#### [DIRECTIONS]
Each line of the data below that carries the word "when" needs to be copied.

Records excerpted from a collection

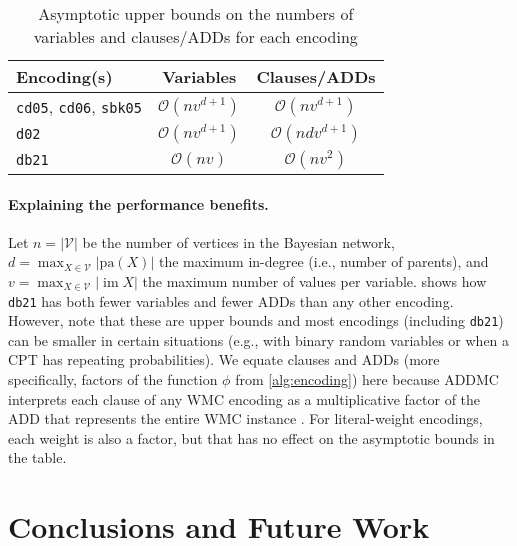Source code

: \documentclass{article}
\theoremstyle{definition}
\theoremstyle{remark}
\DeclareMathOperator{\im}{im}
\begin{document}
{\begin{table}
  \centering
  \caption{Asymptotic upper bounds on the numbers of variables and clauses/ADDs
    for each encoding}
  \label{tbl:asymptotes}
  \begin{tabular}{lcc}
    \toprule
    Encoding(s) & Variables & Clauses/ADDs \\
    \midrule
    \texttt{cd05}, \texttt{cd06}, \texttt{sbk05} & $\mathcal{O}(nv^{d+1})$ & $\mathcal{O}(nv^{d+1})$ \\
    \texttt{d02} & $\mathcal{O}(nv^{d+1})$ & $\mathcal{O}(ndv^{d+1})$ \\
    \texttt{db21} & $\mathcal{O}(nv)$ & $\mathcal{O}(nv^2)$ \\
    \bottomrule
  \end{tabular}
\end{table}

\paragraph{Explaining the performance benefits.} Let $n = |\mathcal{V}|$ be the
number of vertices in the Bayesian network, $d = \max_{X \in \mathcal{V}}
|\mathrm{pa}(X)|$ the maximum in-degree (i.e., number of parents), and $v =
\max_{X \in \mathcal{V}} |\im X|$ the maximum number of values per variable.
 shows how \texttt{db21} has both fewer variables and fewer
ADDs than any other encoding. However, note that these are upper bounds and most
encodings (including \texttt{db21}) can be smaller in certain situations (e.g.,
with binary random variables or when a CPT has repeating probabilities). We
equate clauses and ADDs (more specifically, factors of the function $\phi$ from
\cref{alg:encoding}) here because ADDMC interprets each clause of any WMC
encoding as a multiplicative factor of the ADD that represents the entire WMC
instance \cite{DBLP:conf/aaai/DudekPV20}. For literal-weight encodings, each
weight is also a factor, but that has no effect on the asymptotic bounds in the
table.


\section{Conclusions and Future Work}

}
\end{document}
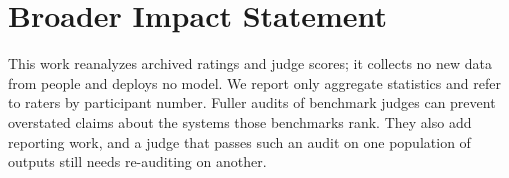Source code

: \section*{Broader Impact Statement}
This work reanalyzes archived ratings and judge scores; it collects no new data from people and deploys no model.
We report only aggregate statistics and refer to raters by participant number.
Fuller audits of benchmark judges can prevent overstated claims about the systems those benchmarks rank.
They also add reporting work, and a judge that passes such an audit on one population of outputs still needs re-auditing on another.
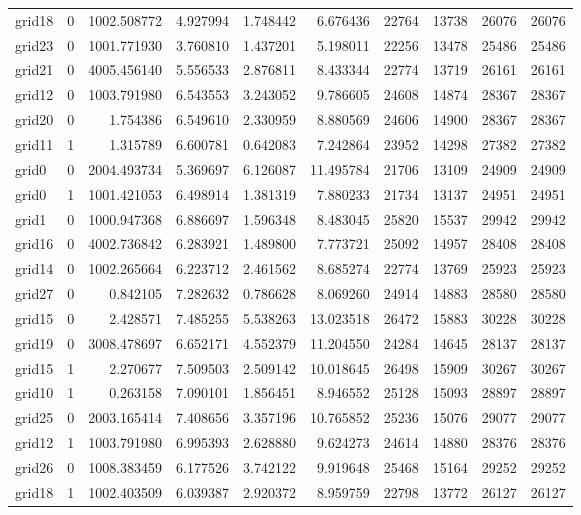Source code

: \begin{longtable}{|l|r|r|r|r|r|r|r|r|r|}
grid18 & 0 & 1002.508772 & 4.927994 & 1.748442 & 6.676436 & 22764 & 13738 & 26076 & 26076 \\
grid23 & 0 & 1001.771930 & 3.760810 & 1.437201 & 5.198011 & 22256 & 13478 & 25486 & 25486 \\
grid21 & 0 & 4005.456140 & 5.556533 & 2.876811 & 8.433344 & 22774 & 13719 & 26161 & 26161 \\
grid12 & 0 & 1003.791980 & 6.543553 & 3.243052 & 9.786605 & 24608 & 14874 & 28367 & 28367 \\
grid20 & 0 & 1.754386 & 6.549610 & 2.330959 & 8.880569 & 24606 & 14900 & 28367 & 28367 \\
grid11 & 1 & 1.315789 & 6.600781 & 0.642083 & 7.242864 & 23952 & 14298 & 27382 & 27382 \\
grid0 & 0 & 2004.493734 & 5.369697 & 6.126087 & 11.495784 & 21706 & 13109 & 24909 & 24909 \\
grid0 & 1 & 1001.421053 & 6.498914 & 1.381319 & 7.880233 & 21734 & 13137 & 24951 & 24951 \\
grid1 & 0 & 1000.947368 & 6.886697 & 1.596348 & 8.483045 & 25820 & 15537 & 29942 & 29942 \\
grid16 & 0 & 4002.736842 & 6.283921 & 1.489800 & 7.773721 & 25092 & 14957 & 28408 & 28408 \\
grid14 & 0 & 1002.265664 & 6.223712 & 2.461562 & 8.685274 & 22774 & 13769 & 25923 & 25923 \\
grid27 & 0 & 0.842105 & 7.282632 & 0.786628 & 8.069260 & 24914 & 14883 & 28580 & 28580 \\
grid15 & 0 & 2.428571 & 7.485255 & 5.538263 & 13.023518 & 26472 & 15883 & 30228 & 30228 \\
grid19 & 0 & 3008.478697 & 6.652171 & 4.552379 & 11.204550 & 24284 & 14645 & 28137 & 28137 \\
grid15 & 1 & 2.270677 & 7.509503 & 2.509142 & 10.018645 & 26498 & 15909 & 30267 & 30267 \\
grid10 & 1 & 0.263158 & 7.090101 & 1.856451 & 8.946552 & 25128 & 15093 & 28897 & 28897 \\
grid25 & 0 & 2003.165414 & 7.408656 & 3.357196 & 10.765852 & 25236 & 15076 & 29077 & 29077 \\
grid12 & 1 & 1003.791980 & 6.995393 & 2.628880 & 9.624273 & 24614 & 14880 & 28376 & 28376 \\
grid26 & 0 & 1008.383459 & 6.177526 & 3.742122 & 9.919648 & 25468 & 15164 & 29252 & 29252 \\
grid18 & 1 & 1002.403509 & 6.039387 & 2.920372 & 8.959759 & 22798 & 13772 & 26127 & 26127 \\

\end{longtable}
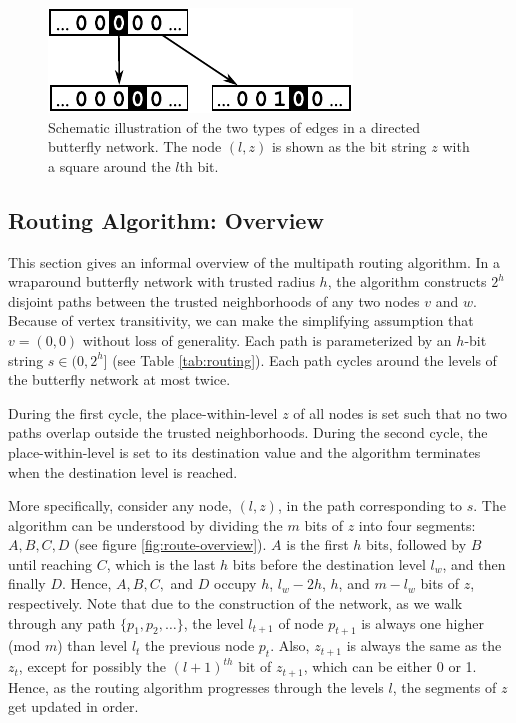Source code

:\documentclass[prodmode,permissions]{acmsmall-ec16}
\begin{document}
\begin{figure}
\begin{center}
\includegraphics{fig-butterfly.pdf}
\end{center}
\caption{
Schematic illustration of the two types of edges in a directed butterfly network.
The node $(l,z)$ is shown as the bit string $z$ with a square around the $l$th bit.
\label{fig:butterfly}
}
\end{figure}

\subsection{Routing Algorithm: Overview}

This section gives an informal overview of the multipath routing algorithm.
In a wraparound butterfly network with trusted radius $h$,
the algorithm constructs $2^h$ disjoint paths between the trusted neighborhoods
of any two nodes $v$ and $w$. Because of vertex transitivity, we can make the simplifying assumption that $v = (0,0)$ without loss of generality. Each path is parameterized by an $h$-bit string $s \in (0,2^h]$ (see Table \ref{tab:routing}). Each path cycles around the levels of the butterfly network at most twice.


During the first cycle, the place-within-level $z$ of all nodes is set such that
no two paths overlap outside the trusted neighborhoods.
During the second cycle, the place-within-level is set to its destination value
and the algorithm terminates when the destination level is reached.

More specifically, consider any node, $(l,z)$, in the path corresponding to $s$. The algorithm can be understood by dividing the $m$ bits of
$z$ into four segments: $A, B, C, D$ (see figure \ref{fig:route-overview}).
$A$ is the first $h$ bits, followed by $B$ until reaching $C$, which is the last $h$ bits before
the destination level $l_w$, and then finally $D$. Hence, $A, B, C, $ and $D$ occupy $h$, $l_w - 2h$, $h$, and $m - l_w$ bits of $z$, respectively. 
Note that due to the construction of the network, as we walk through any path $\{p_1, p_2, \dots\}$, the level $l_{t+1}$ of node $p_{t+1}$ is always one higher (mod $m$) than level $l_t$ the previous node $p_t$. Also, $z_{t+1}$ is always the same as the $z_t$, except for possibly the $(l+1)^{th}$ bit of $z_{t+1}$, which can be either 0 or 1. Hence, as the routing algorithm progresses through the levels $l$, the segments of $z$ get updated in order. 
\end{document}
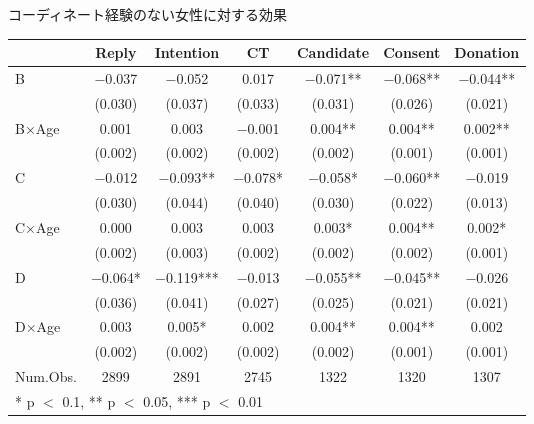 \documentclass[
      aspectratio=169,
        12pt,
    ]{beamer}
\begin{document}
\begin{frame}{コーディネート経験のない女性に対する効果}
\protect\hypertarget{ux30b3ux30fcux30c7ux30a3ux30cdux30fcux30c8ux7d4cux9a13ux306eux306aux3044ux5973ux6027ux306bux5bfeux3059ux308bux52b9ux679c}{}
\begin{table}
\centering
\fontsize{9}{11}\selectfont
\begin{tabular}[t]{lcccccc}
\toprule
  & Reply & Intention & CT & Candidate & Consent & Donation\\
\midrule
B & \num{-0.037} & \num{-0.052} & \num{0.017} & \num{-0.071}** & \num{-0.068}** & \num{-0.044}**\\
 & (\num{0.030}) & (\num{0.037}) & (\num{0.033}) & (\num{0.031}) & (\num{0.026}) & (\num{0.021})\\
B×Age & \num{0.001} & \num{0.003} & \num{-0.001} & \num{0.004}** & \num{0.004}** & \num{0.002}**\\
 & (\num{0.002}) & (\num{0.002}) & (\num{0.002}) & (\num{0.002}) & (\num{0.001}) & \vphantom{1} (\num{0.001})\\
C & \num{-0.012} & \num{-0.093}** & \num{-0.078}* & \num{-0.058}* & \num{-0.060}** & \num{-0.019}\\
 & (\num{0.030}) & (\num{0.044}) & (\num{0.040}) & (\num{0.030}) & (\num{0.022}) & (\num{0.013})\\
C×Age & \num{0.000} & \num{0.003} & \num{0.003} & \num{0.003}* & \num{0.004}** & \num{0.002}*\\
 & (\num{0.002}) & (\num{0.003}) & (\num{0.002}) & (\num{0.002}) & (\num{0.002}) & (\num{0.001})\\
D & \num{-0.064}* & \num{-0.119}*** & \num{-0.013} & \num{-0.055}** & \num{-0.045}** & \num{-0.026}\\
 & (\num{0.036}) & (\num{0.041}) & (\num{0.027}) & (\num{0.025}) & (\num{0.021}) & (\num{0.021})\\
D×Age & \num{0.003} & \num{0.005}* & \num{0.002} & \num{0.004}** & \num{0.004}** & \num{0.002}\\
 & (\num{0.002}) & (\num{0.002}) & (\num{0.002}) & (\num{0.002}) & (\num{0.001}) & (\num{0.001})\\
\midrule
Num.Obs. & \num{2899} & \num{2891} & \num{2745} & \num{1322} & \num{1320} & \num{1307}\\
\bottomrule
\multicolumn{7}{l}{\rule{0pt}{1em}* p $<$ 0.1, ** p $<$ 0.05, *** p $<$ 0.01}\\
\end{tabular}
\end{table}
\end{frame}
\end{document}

#### [RESULT FOR THIS TASK]
with binary random variables or when a CPT has repeating probabilities). We
and the algorithm terminates when the destination level is reached.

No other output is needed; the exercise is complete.